# PROVIDED INFORMATION:
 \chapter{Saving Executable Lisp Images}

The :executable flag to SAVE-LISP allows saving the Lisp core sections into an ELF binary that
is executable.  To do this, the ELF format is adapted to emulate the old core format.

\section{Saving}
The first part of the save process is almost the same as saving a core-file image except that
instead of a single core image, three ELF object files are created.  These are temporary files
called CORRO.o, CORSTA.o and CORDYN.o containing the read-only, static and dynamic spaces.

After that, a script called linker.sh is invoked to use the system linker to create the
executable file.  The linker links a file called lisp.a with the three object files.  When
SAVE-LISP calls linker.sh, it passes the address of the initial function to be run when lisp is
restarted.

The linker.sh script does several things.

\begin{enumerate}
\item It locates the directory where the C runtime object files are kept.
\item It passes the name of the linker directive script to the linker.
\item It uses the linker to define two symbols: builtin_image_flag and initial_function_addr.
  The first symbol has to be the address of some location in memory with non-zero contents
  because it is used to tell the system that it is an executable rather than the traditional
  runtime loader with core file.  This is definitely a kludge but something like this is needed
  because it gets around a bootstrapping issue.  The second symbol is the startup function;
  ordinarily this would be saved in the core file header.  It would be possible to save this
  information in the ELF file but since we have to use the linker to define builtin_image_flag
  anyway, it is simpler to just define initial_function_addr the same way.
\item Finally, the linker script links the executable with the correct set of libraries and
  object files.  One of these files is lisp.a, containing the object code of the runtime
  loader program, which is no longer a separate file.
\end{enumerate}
...
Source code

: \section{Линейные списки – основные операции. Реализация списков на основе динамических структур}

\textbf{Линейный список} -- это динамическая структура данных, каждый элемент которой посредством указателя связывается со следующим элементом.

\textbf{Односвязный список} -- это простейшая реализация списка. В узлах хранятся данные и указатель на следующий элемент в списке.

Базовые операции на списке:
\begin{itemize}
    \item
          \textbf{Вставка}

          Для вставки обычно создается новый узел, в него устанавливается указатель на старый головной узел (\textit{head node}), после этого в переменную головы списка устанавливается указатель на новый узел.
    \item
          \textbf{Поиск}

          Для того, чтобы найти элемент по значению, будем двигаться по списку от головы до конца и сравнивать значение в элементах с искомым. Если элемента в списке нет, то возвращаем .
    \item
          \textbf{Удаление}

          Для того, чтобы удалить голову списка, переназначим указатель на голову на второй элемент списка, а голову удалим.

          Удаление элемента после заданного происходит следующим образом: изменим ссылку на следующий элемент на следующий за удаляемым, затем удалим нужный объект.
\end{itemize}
---
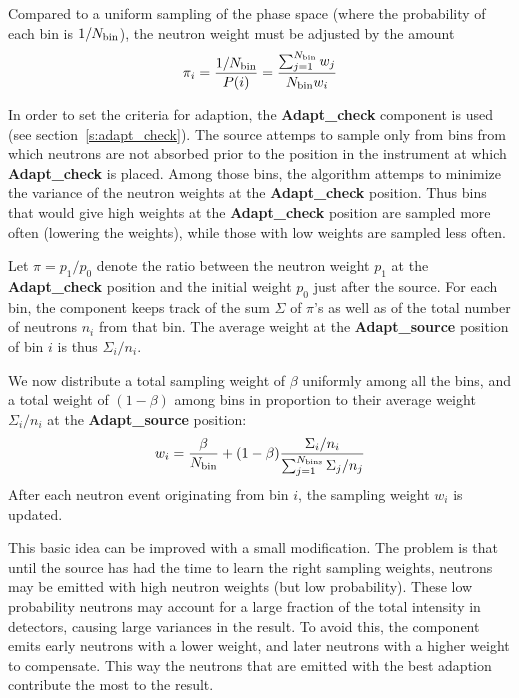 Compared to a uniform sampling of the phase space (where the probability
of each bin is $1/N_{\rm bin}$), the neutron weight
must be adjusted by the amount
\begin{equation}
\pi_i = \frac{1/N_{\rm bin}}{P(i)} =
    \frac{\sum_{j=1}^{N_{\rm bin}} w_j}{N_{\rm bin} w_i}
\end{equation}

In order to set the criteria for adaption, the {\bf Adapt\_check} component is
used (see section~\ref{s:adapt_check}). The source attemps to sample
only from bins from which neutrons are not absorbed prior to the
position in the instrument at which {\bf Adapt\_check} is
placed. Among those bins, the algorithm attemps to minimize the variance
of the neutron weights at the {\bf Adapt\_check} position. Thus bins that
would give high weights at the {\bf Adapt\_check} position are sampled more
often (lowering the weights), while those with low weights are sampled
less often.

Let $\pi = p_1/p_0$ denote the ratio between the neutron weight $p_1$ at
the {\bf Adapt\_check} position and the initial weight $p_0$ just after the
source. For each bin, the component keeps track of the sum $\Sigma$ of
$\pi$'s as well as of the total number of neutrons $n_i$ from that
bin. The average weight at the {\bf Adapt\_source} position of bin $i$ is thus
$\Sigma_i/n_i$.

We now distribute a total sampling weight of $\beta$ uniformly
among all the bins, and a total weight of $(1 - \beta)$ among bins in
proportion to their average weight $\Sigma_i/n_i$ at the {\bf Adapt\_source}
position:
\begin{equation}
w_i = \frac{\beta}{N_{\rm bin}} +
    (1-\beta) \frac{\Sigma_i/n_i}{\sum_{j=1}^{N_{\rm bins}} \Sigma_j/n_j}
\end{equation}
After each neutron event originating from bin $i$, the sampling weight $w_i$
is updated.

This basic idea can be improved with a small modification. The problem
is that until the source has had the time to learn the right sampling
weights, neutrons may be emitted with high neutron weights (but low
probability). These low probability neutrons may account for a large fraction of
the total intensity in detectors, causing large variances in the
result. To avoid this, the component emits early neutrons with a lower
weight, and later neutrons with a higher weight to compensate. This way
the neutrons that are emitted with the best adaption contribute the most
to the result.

# WHAT IS REQUIRED:
How many of the lines above include the word "large"? State that number and nothing else.

# SOLUTION BELOW:
2